Required work:
Your answer should consist of the lines in the following data that contain "shields".
Segment Open
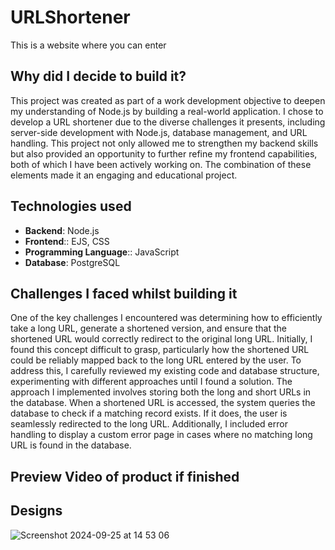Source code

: # URLShortener
This is a website where you can enter 

## Why did I decide to build it?
This project was created as part of a work development objective to deepen my understanding of Node.js by building a real-world application. I chose to develop a URL shortener due to the diverse challenges it presents, including server-side development with Node.js, database management, and URL handling. This project not only allowed me to strengthen my backend skills but also provided an opportunity to further refine my frontend capabilities, both of which I have been actively working on. The combination of these elements made it an engaging and educational project.


## Technologies used
- **Backend**: Node.js
- **Frontend**:: EJS, CSS
- **Programming Language**:: JavaScript
- **Database**: PostgreSQL

## Challenges I faced whilst building it
One of the key challenges I encountered was determining how to efficiently take a long URL, generate a shortened version, and ensure that the shortened URL would correctly redirect to the original long URL. Initially, I found this concept difficult to grasp, particularly how the shortened URL could be reliably mapped back to the long URL entered by the user. To address this, I carefully reviewed my existing code and database structure, experimenting with different approaches until I found a solution.
The approach I implemented involves storing both the long and short URLs in the database. When a shortened URL is accessed, the system queries the database to check if a matching record exists. If it does, the user is seamlessly redirected to the long URL. Additionally, I included error handling to display a custom error page in cases where no matching long URL is found in the database.


## Preview Video of product if finished

## Designs
![Screenshot 2024-09-25 at 14 53 06](https://github.com/user-attachments/assets/cb89d04f-1c7a-47b8-bded-6e9cd1a6890b)
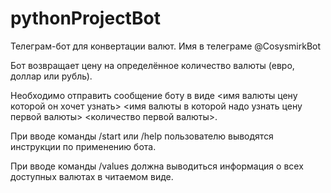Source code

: # pythonProjectBot
Телеграм-бот для конвертации валют. Имя в телеграме @CosysmirkBot

Бот возвращает цену на определённое количество валюты (евро, доллар или рубль).

Необходимо отправить сообщение боту в виде <имя валюты цену которой он хочет узнать> <имя валюты в которой надо узнать цену первой валюты> <количество первой валюты>.

При вводе команды /start или /help пользователю выводятся инструкции по применению бота.

При вводе команды /values должна выводиться информация о всех доступных валютах в читаемом виде.
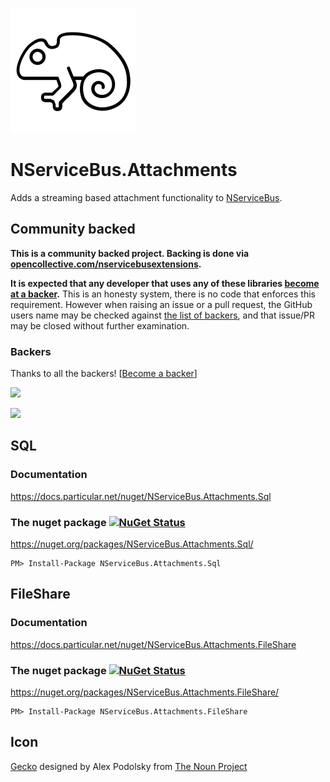 ![Icon](https://raw.githubusercontent.com/NServiceBusExtensions/NServiceBus.Attachments/master/icon.png)

NServiceBus.Attachments
===========================

Adds a streaming based attachment functionality to [NServiceBus](https://docs.particular.net/nservicebus/).

<!--- StartOpenCollectiveBackers -->

## Community backed

**This is a community backed project. Backing is done via [opencollective.com/nservicebusextensions](https://opencollective.com/nservicebusextensions/).**

**It is expected that any developer that uses any of these libraries [become at a backer](https://opencollective.com/nservicebusextensions#contribute).** This is an honesty system, there is no code that enforces this requirement. However when raising an issue or a pull request, the GitHub users name may be checked against [the list of backers](https://github.com/NServiceBusExtensions/Home/blob/master/backers.md), and that issue/PR may be closed without further examination.


### Backers

Thanks to all the backers! [[Become a backer](https://opencollective.com/nservicebusextensions#contribute)]

<a href="https://opencollective.com/nservicebusextensions#contribute" target="_blank"><img src="https://opencollective.com/nservicebusextensions/tiers/backer.svg"></a>

[<img src="https://opencollective.com/nservicebusextensions/donate/button@2x.png?color=blue" width="200px">](https://opencollective.com/nservicebusextensions#contribute)

<!--- EndOpenCollectiveBackers -->

## SQL


### Documentation

https://docs.particular.net/nuget/NServiceBus.Attachments.Sql


### The nuget package  [![NuGet Status](https://img.shields.io/nuget/v/NServiceBus.Attachments.Sql.svg?style=flat)](https://www.nuget.org/packages/NServiceBus.Attachments.Sql/)

https://nuget.org/packages/NServiceBus.Attachments.Sql/

    PM> Install-Package NServiceBus.Attachments.Sql


## FileShare


### Documentation

https://docs.particular.net/nuget/NServiceBus.Attachments.FileShare


### The nuget package  [![NuGet Status](https://img.shields.io/nuget/v/NServiceBus.Attachments.FileShare.svg?style=flat)](https://www.nuget.org/packages/NServiceBus.Attachments.Sql/)

https://nuget.org/packages/NServiceBus.Attachments.FileShare/

    PM> Install-Package NServiceBus.Attachments.FileShare


## Icon

<a href="http://thenounproject.com/term/gecko/258949/" target="_blank">Gecko</a> designed by Alex Podolsky from <a href="http://thenounproject.com/" target="_blank">The Noun Project</a>
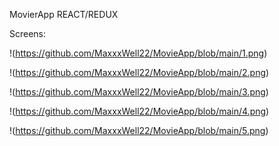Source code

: MovierApp REACT/REDUX

Screens:

!(https://github.com/MaxxxWell22/MovieApp/blob/main/1.png)

!(https://github.com/MaxxxWell22/MovieApp/blob/main/2.png)

!(https://github.com/MaxxxWell22/MovieApp/blob/main/3.png)

!(https://github.com/MaxxxWell22/MovieApp/blob/main/4.png)

!(https://github.com/MaxxxWell22/MovieApp/blob/main/5.png)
Segment Closed
Your solution:
### The nuget package  [![NuGet Status](https://img.shields.io/nuget/v/NServiceBus.Attachments.Sql.svg?style=flat)](https://www.nuget.org/packages/NServiceBus.Attachments.Sql/)
### The nuget package  [![NuGet Status](https://img.shields.io/nuget/v/NServiceBus.Attachments.FileShare.svg?style=flat)](https://www.nuget.org/packages/NServiceBus.Attachments.Sql/)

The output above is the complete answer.